On February 15-16, 2019, our API was responding in an inconsistent manner, giving 503 server errors for some requests (503 typically means a service is unavailable). This means that some customers trying to do normal operations using the CF CLI or dashboard received errors. This was because of an internal technical operations problem that we recognized and resolved, which resolved the errors.
We run a set of automated tests as part of ordinary platform update operations. This automated system creates temporary orgs to run the tests. Normally this system automatically deletes the orgs after it completes the tests. A recent new version of the code had a problem that caused it to stop automatically deleting the orgs, so the number of orgs built up within cloud.gov. This large number of orgs (more than 7000) overwhelmed the API component in cloud.gov that manages information about orgs and other components, which caused it to return errors for some customer requests.
When we started seeing the errors, we researched the problem and noticed the large number of orgs. We immediately added more resources to the API component so that it could better handle the large amount of information, and then we deleted the unnecessary test orgs.

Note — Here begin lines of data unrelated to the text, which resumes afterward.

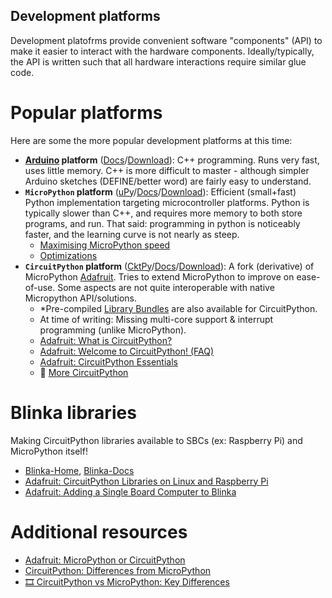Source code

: <!-- Reference-style links to make tables & lists more readable -->
[CktPy]: <https://circuitpython.org/>
[CktPy-Docs]: <https://docs.circuitpython.org>
[CktPy-Download]: <https://circuitpython.org/downloads>
[uPy]: <https://micropython.org/>
[uPy-Docs]: <https://docs.micropython.org>
[uPy-Download]: <https://micropython.org/download/>
[Arduino]: <https://www.arduino.cc/>
[Arduino-Docs]: <https://docs.arduino.cc/>
[Arduino-Download]: <https://www.arduino.cc/en/software>
[Adafruit-Learn]: <https://learn.adafruit.com/>
[Blinka-Home]: <https://circuitpython.org/blinka>
[Blinka-Docs]: <https://docs.circuitpython.org/projects/blinka/en/latest/>

## Development platforms
<!----------------------------------------------------------------------------->
Development platofrms provide convenient software "components" (API) to make
it easier to interact with the hardware components. Ideally/typically, the API
is written such that all hardware interactions require similar glue code.

# Popular platforms
Here are some the more popular development platforms at this time:
- **[Arduino] platform** ([Docs][Arduino-Docs]/[Download][Arduino-Download]):
  C++ programming. Runs very fast, uses little memory. C++ is more difficult to
  master - although simpler Arduino sketches (DEFINE/better word) are fairly
  easy to understand.
- **`MicroPython` platform** ([uPy]/[Docs][uPy-Docs]/[Download][uPy-Download]):
  Efficient (small+fast) Python implementation targeting microcontroller
  platforms. Python is typically slower than C++, and requires more memory to
  both store programs, and run. That said: programming in python is noticeably
  faster, and the learning curve is not nearly as steep.
  - [Maximising MicroPython speed](https://docs.micropython.org/en/latest/reference/speed_python.html)
  - [Optimizations](https://docs.micropython.org/en/latest/develop/optimizations.html)
- **`CircuitPython` platform** ([CktPy]/[Docs][CktPy-Docs]/[Download][CktPy-Download]):
  A fork (derivative) of MicroPython [Adafruit][Adafruit-Learn]. Tries to
  extend MicroPython to improve on ease-of-use. Some aspects are not quite
  interoperable with native Micropython API/solutions.
  - \*Pre-compiled [Library Bundles](https://circuitpython.org/libraries) are also available for CircuitPython.
  - At time of writing: Missing multi-core support & interrupt programming (unlike MicroPython).
  - [Adafruit: What is CircuitPython?](https://learn.adafruit.com/welcome-to-circuitpython/what-is-circuitpython)
  - [Adafruit: Welcome to CircuitPython! (FAQ)](https://learn.adafruit.com/welcome-to-circuitpython/frequently-asked-questions)
  - [Adafruit: CircuitPython Essentials](https://learn.adafruit.com/circuitpython-essentials)
  - 🐍 [More CircuitPython](CircuitPython/CktPy_Contents.md)
  
# Blinka libraries
Making CircuitPython libraries available to SBCs (ex: Raspberry Pi) and MicroPython itself!
- [Blinka-Home], [Blinka-Docs]
- [Adafruit: CircuitPython Libraries on Linux and Raspberry Pi](https://learn.adafruit.com/circuitpython-on-raspberrypi-linux)
- [Adafruit: Adding a Single Board Computer to Blinka](https://learn.adafruit.com/adding-a-single-board-computer-to-blinka)

# Additional resources
- [Adafruit: MicroPython or CircuitPython](https://learn.adafruit.com/getting-started-with-raspberry-pi-pico-circuitpython/micropython-or-circuitpython)
- [CircuitPython: Differences from MicroPython](https://github.com/adafruit/circuitpython#differences-from-micropython)
- [🎞️ CircuitPython vs MicroPython: Key Differences](https://www.youtube.com/watch?v=wyOcb2MHzIs)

This resolved the problem, and we also worked to resolve the code issue.
It’s always possible for bugs to happen in code, so it’s important to our team to build a resilient structure that limits the impact of bugs and reduces the chance that they’ll cause user-facing service disruptions. We identified the following actions to improve our system and limit the potential for similar issues to cause problems.
* We changed the permissions for the test org creation process to constrain how many orgs it can create.
* We improved our alerting processes so that our team automatically gets notified of similar errors involving this particular component.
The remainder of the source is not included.